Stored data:
====
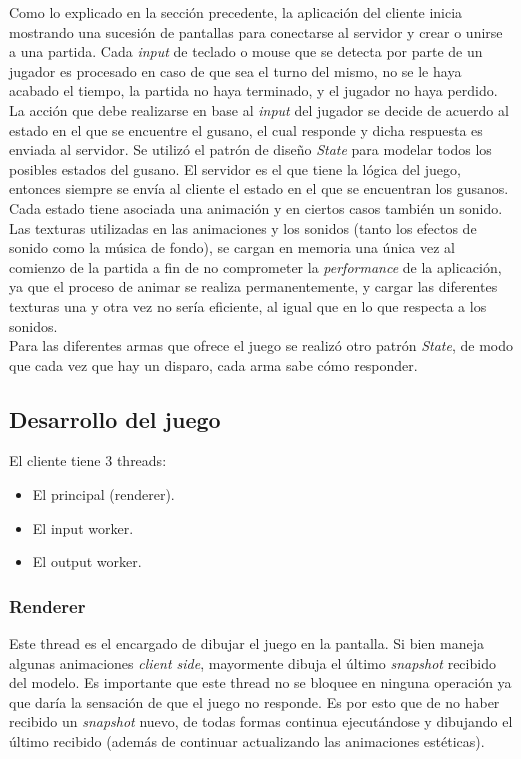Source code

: Como lo explicado en la sección precedente, la aplicación del cliente inicia mostrando una sucesión de pantallas para conectarse al servidor y crear o unirse a una partida. Cada \textit{input} de teclado o mouse que se detecta por parte de un jugador es procesado en caso de que sea el turno del mismo, no se le haya acabado el tiempo, la partida no haya terminado, y el jugador no haya perdido. La acción que debe realizarse en base al \textit{input} del jugador se decide de acuerdo al estado en el que se encuentre el gusano, el cual responde y dicha respuesta es enviada al servidor. Se utilizó el patrón de diseño \textit{State} para modelar todos los posibles estados del gusano. El servidor es el que tiene la lógica del juego, entonces siempre se envía al cliente el estado en el que se encuentran los gusanos. Cada estado tiene asociada una animación y en ciertos casos también un sonido.\\
\indent Las texturas utilizadas en las animaciones y los sonidos (tanto los efectos de sonido como la música de fondo), se cargan en memoria una única vez al comienzo de la partida a fin de no comprometer la \textit{performance} de la aplicación, ya que el proceso de animar se realiza permanentemente, y cargar las diferentes texturas una y otra vez no sería eficiente, al igual que en lo que respecta a los sonidos.\\
\indent Para las diferentes armas que ofrece el juego se realizó otro patrón \textit{State}, de modo que cada vez que hay un disparo, cada arma sabe cómo responder.

\subsection{Desarrollo del juego}
El cliente tiene 3 threads:

\begin{itemize}
    \item El principal (renderer).
    \item El input worker.
    \item El output worker.
\end{itemize}


\subsubsection{Renderer}

Este thread es el encargado de dibujar el juego en la pantalla. Si bien maneja algunas animaciones \textit{client side},
mayormente dibuja el \'ultimo \textit{snapshot} recibido del modelo. Es importante que este thread no se bloquee en ninguna
operaci\'on ya que dar\'ia la sensaci\'on de que el juego no responde. Es por esto que de no haber recibido un
\textit{snapshot} nuevo, de todas formas continua ejecut\'andose y dibujando el \'ultimo recibido (adem\'as de continuar
actualizando las animaciones est\'eticas).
====
Lines of the data above that include the string "snapshot" must each be copied.

## Exercise result
mayormente dibuja el \'ultimo \textit{snapshot} recibido del modelo. Es importante que este thread no se bloquee en ninguna
\textit{snapshot} nuevo, de todas formas continua ejecut\'andose y dibujando el \'ultimo recibido (adem\'as de continuar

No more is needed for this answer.